Les réputations se font et se défont cruellement sur les réseaux sociaux. Certaines fake news séduisent tant de crédules qu’elles parviennent à les agréger en virtuelle nation de complotistes qui s’activent pour nuire.
La vogue américaine des « faits alternatifs » s’emploie à défaire des vérités scientifiques que l’Occident a laborieusement mises au jour depuis le XVIIe siècle pour tant de progrès émancipateurs.
L’IA crée désormais des propos et des images capables de nous faire croire n’importe quoi. Souhaitons qu’un ordre mondial soucieux de démocratie parvienne au plus vite à la régulation qui s’impose : réhabiliter le rôle indispensable des experts pour qu’ils apposent ou non sur chaque contenu un label authentificateur.
Car, comme disent les Anglosaxons, les faits sont têtus et, même s’il faut forcément les mettre dans la perspective d’une interprétation, nul ne devrait avoir le droit de les déformer à sa guise.
Pour autant, la vérité suffit-elle à mobiliser les humains ? Tout manager sait parfaitement que non. Reste à définir les bornes à l’intérieur desquelles le collectif reste capable de regarder la réalité en face sans se priver pour autant de poursuivre des objectifs motivants.
Dire la vérité en entreprise mais avec justesse
À ceux qui prétendent aujourd’hui que « la vérité, ce n’est plus le sujet », rétorquons qu’elle reste cruciale mais qu’effectivement, « elle n’est pas le seul sujet, elle n’est pas tout le sujet ».
Car à défaut de « dire juste », ça ne passe pas.

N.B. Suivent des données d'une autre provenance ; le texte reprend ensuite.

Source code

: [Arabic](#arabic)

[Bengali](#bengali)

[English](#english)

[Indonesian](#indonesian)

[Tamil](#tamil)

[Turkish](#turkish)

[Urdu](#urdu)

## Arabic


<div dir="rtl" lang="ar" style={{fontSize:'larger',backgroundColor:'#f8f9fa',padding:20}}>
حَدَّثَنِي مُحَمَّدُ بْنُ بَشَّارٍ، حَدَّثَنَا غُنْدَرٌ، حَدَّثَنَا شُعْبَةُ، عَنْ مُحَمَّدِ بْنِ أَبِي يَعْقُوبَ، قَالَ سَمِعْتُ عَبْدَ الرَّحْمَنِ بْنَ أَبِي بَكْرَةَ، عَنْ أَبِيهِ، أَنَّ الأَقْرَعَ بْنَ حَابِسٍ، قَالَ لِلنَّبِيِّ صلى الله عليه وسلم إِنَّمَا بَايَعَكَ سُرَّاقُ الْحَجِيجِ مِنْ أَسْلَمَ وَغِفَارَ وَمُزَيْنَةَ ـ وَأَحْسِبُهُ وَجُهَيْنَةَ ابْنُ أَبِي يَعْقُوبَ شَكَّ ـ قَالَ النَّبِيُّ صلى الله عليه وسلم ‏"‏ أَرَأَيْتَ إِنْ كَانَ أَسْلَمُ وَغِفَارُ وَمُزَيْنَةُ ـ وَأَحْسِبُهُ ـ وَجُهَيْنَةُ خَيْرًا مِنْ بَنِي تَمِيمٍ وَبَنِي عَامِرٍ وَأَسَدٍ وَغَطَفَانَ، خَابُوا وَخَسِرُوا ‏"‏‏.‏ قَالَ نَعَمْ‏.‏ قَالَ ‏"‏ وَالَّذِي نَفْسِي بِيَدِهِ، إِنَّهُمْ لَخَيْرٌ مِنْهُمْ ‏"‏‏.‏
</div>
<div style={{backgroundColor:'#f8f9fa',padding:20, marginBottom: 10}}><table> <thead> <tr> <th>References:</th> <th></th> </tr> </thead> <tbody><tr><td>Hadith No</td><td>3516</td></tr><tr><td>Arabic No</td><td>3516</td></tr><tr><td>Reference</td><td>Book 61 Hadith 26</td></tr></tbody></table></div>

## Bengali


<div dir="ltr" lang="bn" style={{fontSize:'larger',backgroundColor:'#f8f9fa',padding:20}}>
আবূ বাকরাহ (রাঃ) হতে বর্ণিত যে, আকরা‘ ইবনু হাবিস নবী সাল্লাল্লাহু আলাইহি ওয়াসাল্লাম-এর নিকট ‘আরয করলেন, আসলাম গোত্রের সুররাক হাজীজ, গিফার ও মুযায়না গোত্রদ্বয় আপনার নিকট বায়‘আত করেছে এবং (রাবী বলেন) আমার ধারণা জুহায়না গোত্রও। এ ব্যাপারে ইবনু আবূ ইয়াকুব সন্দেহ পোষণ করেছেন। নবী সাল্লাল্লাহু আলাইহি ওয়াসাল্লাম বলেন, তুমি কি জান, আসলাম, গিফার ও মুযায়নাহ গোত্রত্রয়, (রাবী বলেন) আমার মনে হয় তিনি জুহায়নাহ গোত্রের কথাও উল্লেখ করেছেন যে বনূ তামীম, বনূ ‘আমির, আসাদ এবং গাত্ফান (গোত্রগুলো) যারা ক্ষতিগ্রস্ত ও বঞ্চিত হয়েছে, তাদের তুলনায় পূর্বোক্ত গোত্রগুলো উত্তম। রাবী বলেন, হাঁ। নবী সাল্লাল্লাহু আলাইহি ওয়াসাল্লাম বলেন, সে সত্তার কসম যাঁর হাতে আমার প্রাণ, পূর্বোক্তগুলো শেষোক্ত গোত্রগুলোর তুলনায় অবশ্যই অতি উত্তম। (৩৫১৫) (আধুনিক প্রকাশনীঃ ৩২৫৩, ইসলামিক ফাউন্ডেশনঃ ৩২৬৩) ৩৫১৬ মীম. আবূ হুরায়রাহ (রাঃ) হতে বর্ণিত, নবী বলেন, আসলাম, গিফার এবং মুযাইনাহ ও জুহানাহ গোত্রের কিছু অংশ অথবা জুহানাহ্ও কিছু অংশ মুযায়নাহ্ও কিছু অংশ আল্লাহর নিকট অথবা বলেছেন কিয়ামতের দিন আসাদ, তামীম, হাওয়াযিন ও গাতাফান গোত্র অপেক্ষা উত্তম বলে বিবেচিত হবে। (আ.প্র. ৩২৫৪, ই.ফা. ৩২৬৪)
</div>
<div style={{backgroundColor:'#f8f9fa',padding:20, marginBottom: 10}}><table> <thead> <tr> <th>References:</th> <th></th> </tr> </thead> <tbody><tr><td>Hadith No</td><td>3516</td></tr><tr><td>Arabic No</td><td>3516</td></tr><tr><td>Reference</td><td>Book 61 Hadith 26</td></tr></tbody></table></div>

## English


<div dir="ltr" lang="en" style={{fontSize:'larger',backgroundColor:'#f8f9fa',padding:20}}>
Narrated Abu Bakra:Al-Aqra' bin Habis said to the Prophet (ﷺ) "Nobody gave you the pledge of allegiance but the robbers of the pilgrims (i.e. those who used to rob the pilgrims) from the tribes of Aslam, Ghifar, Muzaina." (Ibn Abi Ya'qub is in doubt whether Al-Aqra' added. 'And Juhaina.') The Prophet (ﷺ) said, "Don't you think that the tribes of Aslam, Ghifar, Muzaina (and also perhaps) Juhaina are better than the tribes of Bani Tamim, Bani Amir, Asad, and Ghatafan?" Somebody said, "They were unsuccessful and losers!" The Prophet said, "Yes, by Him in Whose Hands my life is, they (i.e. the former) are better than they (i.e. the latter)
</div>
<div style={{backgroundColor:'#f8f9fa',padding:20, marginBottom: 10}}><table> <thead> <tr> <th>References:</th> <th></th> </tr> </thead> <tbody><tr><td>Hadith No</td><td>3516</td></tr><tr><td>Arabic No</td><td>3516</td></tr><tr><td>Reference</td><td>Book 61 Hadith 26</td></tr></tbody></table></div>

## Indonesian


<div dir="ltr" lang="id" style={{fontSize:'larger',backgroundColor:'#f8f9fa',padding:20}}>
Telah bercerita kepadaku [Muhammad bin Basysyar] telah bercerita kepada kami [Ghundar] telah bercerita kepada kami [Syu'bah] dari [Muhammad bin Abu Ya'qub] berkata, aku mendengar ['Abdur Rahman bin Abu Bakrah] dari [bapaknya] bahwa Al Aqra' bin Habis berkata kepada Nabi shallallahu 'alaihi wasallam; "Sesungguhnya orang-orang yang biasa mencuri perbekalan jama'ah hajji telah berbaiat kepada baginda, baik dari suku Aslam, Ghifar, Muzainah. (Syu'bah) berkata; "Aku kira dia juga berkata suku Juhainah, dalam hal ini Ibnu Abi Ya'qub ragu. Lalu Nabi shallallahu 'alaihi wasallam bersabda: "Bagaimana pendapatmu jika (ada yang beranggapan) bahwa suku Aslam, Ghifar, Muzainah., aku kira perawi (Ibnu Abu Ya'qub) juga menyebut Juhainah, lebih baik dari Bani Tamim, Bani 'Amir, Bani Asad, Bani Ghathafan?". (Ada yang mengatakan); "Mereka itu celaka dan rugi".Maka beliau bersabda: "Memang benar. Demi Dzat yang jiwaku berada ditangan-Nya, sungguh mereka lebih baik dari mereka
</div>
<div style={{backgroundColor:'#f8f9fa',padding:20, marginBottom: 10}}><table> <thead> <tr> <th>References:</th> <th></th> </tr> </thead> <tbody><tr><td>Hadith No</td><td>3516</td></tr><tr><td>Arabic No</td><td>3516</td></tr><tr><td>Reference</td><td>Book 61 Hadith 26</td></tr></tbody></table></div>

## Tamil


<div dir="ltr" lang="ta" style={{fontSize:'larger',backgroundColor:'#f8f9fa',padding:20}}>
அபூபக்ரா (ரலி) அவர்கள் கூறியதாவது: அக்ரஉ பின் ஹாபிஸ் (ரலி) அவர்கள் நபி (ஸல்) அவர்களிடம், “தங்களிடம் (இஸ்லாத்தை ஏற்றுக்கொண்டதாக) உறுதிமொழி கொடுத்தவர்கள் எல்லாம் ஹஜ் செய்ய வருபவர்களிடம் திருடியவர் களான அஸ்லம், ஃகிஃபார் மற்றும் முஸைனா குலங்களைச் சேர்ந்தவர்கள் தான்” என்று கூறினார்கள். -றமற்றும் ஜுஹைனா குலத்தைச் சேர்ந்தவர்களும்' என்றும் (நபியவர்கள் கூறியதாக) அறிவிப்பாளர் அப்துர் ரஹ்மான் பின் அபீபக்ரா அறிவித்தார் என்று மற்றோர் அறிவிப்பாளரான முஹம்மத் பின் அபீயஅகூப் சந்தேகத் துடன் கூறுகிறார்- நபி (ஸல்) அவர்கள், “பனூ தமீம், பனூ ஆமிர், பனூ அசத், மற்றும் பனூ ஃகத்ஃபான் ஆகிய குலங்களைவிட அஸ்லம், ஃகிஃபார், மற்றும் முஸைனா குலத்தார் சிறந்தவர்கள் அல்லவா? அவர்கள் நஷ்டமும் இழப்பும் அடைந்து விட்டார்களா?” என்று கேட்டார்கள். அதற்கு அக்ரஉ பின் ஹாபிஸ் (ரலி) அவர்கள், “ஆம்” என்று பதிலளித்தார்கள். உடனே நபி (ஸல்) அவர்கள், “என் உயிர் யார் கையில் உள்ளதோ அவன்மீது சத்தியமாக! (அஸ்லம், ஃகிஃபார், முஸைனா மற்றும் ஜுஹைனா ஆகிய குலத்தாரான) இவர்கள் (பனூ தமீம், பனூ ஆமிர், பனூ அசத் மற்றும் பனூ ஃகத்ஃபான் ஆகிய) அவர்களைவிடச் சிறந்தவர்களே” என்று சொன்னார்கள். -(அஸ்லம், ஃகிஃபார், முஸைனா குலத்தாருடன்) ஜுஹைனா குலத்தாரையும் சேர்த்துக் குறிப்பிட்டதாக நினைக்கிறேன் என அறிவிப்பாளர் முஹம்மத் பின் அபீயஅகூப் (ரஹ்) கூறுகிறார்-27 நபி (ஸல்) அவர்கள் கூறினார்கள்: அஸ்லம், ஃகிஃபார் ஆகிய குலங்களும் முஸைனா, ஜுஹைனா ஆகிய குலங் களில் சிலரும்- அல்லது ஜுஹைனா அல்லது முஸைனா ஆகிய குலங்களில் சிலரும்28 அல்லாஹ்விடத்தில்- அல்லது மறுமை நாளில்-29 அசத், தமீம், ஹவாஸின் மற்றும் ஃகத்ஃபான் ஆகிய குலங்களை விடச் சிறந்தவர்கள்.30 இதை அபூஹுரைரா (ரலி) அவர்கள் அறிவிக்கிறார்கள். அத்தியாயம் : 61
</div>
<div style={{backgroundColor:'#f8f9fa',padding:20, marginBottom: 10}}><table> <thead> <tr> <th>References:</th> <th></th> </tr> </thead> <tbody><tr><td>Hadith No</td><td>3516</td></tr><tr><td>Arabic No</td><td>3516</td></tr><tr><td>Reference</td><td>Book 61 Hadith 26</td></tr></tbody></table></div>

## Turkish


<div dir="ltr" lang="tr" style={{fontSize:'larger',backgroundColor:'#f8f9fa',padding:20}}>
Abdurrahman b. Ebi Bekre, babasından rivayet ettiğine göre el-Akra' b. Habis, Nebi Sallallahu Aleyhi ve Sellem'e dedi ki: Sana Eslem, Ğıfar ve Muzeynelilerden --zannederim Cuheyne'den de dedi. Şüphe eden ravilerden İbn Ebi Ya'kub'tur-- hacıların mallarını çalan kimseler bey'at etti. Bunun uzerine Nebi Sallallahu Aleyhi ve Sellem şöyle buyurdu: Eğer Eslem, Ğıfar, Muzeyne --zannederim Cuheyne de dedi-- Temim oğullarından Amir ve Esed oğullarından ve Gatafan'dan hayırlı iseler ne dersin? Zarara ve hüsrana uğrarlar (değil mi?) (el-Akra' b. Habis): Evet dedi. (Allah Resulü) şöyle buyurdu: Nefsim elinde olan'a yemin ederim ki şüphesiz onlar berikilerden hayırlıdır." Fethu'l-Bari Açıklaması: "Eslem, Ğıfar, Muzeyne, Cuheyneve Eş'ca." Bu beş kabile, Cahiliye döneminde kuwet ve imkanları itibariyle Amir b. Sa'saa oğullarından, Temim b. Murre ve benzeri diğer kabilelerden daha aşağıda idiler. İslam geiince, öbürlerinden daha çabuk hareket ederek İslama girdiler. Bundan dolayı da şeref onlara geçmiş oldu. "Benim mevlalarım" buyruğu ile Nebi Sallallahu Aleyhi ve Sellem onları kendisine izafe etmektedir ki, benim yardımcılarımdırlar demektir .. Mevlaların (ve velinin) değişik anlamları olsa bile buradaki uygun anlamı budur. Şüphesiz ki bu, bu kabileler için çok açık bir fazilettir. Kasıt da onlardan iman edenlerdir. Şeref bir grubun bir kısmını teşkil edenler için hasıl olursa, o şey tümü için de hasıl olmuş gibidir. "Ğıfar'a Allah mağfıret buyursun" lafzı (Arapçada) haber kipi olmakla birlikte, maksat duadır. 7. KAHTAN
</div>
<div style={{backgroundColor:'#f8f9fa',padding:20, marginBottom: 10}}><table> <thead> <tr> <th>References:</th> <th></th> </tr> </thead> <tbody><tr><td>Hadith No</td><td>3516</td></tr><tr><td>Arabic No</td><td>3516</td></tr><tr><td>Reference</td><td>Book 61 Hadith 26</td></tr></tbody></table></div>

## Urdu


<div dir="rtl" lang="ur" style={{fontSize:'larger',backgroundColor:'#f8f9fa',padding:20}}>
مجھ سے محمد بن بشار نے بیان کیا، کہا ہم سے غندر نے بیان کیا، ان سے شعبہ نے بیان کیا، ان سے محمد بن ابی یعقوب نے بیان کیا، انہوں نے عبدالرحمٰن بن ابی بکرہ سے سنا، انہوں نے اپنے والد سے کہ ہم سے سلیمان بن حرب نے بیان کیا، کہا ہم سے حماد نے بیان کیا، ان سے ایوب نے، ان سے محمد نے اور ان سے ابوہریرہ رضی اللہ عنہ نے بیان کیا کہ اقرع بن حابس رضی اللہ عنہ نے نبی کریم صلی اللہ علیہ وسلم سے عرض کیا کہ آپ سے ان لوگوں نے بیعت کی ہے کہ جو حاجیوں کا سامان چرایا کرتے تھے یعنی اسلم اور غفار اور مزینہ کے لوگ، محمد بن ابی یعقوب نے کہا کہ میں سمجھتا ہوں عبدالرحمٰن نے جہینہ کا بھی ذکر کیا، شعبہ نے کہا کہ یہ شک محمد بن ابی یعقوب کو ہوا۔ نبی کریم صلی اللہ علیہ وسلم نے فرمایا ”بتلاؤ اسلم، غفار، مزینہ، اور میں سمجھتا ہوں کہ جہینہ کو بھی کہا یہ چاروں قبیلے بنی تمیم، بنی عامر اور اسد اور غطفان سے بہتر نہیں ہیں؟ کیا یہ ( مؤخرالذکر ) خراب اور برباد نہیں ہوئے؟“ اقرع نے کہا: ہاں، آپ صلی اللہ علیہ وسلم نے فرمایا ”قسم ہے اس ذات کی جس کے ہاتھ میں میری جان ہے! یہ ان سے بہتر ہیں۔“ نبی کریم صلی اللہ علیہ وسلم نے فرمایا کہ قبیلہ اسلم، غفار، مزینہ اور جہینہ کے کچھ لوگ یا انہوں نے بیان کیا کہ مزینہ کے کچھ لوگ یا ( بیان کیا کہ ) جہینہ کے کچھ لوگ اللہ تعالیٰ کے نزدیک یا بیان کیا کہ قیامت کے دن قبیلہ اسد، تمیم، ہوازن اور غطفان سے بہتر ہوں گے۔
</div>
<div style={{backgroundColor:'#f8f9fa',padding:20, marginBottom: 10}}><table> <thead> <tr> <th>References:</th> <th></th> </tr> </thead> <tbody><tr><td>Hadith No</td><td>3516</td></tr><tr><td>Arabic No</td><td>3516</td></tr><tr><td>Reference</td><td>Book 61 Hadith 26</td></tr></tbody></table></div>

Un plan social annoncé sans ménagement peut être pertinent au regard d’un bilan véritable et pourtant déstabiliser durablement le collectif ; à l’inverse, une vision stratégique racontée avec souffle peut mobiliser.
Dire juste en entreprise, c’est dire vrai au bon niveau, au bon moment et pour le bon effet. Tout n’a pas à être dit tout de suite, rien ne doit être dit trop tard.
Les dirigeants avancent donc sur une crête étroite, puisqu’ils doivent résister à deux tentations funestes : celle de « tout balancer » au risque de brutaliser, et celle de se contenter d’une « approximation qui rassure », au risque d’édulcorer.
Loin du storytelling manipulateur, la vérité en entreprise exige une mise en récit responsable sur ce qui est dit et comment on le dit.
Au quotidien, pourquoi tout dire si cela ne change rien à l’action ?
À l’inverse, le manager peut-il taire ce qui blesse si cela évite un dommage immédiat ?
Trois filtres, simples mais exigeants, l’aideront à trancher.
- L’utilité d’abord : ce que je dis permet-il aux équipes d’agir mieux demain matin, en termes de priorités, de ressources, de délais ?
- La non-nuisance ensuite : mon message minimise-t-il les effets collatéraux inutiles (rumeurs, peurs, stigmatisation) ?
- La mobilisation enfin : cette vérité suscite-t-elle l’envie d’y aller, en avançant ne serait-ce que d’un pas, fût-il imparfait ?
Ce triptyque n’autorise ni le mensonge, ni l’édulcoration ; il impose une ingénierie du langage, sorte de thermostat motivant qui régule et engage, par opposition au thermomètre qui ne fait que constater en décourageant.